◆ Provided records ◆
•••

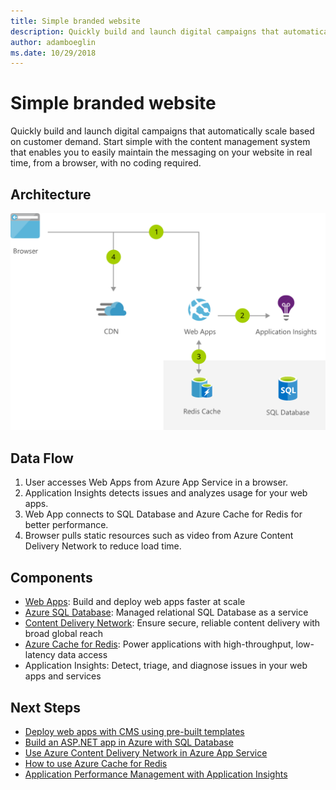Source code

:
 ```yaml
---
title: Simple branded website 
description: Quickly build and launch digital campaigns that automatically scale based on customer demand.
author: adamboeglin
ms.date: 10/29/2018
---
```

# Simple branded website 
Quickly build and launch digital campaigns that automatically scale based on customer demand. Start simple with the content management system that enables you to easily maintain the messaging on your website in real time, from a browser, with no coding required.

## Architecture
<img src="media/simple-branded-website.svg" alt='architecture diagram' />

## Data Flow
1. User accesses Web Apps from Azure App Service in a browser.
1. Application Insights detects issues and analyzes usage for your web apps.
1. Web App connects to SQL Database and Azure Cache for Redis for better performance.
1. Browser pulls static resources such as video from Azure Content Delivery Network to reduce load time.

## Components
* [Web Apps](href="http://azure.microsoft.com/services/app-service/web/): Build and deploy web apps faster at scale
* [Azure SQL Database](href="http://azure.microsoft.com/services/sql-database/): Managed relational SQL Database as a service
* [Content Delivery Network](href="http://azure.microsoft.com/services/cdn/): Ensure secure, reliable content delivery with broad global reach
* [Azure Cache for Redis](href="http://azure.microsoft.com/services/cache/): Power applications with high-throughput, low-latency data access
* Application Insights: Detect, triage, and diagnose issues in your web apps and services

## Next Steps
* [Deploy web apps with CMS using pre-built templates](href="http://azure.microsoft.com/resources/templates/?term=CMS)
* [Build an ASP.NET app in Azure with SQL Database](https://docs.microsoft.com/azure/app-service/app-service-web-tutorial-dotnet-sqldatabase)
* [Use Azure Content Delivery Network in Azure App Service](https://docs.microsoft.com/azure/cdn/cdn-add-to-web-app)
* [How to use Azure Cache for Redis](https://docs.microsoft.com/azure/redis-cache/cache-dotnet-how-to-use-azure-redis-cache)
* [Application Performance Management with Application Insights](https://docs.microsoft.com/azure/application-insights/app-insights-detect-triage-diagnose)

•••

◆ Problem to solve ◆
With both ends included, please retype exactly the lines from the line containing "apps and services" to the final line of the data.

◆ Solution to this exercise ◆
* Application Insights: Detect, triage, and diagnose issues in your web apps and services

## Next Steps
* [Deploy web apps with CMS using pre-built templates](href="http://azure.microsoft.com/resources/templates/?term=CMS)
* [Build an ASP.NET app in Azure with SQL Database](https://docs.microsoft.com/azure/app-service/app-service-web-tutorial-dotnet-sqldatabase)
* [Use Azure Content Delivery Network in Azure App Service](https://docs.microsoft.com/azure/cdn/cdn-add-to-web-app)
* [How to use Azure Cache for Redis](https://docs.microsoft.com/azure/redis-cache/cache-dotnet-how-to-use-azure-redis-cache)
* [Application Performance Management with Application Insights](https://docs.microsoft.com/azure/application-insights/app-insights-detect-triage-diagnose)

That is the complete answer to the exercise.